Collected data
───

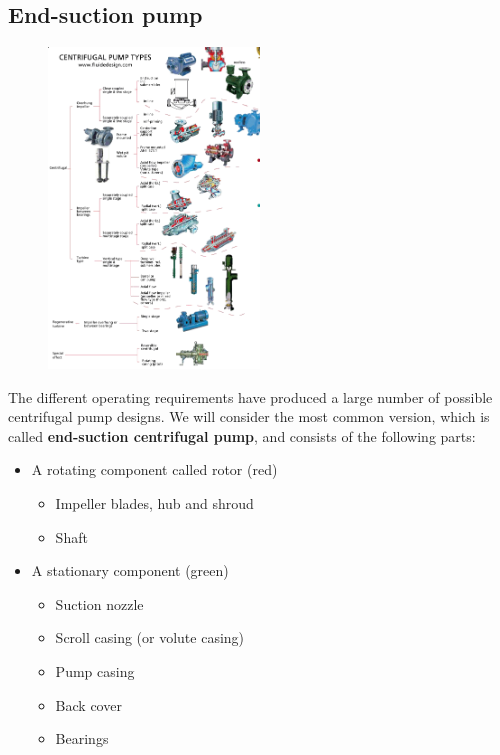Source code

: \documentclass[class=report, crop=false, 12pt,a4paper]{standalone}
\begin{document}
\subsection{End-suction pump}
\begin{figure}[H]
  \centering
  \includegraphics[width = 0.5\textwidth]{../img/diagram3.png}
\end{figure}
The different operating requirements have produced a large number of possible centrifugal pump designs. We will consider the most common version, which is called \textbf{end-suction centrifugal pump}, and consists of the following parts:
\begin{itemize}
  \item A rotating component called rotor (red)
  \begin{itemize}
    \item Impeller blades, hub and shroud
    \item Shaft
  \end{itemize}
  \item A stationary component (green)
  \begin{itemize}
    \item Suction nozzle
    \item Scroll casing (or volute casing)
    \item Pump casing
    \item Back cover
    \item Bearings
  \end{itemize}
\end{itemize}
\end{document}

───

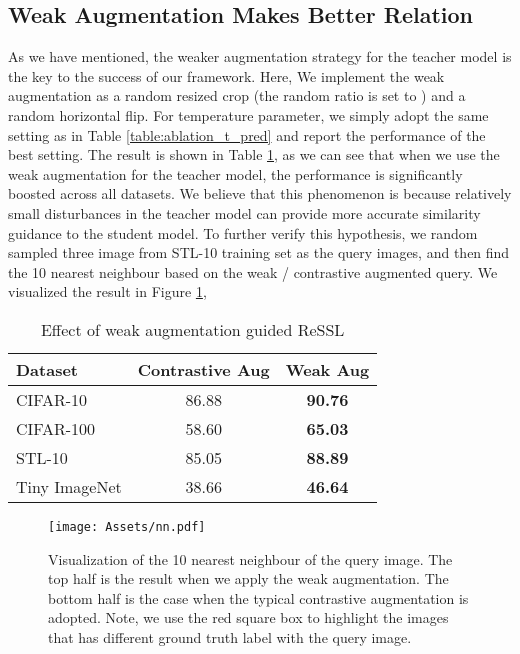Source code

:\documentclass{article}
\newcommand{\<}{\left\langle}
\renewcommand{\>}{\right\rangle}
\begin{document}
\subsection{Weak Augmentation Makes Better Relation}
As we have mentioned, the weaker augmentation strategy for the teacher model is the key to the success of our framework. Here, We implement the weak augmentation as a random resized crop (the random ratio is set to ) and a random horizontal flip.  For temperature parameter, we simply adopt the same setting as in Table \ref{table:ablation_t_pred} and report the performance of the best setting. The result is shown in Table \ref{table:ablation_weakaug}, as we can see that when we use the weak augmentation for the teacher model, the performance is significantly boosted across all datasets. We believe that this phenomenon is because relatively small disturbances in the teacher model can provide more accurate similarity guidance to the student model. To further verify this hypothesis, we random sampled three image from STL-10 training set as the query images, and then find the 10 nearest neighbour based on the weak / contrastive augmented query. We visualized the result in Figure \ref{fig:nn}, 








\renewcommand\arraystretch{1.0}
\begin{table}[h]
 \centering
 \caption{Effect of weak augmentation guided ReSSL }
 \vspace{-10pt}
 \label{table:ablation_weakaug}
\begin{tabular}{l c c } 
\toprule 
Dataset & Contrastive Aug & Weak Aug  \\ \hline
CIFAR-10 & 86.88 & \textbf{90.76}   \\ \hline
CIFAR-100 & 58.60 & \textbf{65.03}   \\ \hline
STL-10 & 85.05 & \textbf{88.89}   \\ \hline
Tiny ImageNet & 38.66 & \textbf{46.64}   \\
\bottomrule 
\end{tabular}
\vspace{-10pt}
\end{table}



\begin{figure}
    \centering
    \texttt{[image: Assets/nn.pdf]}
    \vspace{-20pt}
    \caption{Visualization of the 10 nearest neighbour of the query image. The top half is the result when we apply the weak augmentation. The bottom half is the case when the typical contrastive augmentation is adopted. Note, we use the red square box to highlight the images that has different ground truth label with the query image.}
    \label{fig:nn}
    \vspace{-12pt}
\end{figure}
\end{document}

───

WHAT TO DO –
Whenever a line above contains "label", copy that line.

RESULT BELOW –
 \label{table:ablation_weakaug}
    \caption{Visualization of the 10 nearest neighbour of the query image. The top half is the result when we apply the weak augmentation. The bottom half is the case when the typical contrastive augmentation is adopted. Note, we use the red square box to highlight the images that has different ground truth label with the query image.}
    \label{fig:nn}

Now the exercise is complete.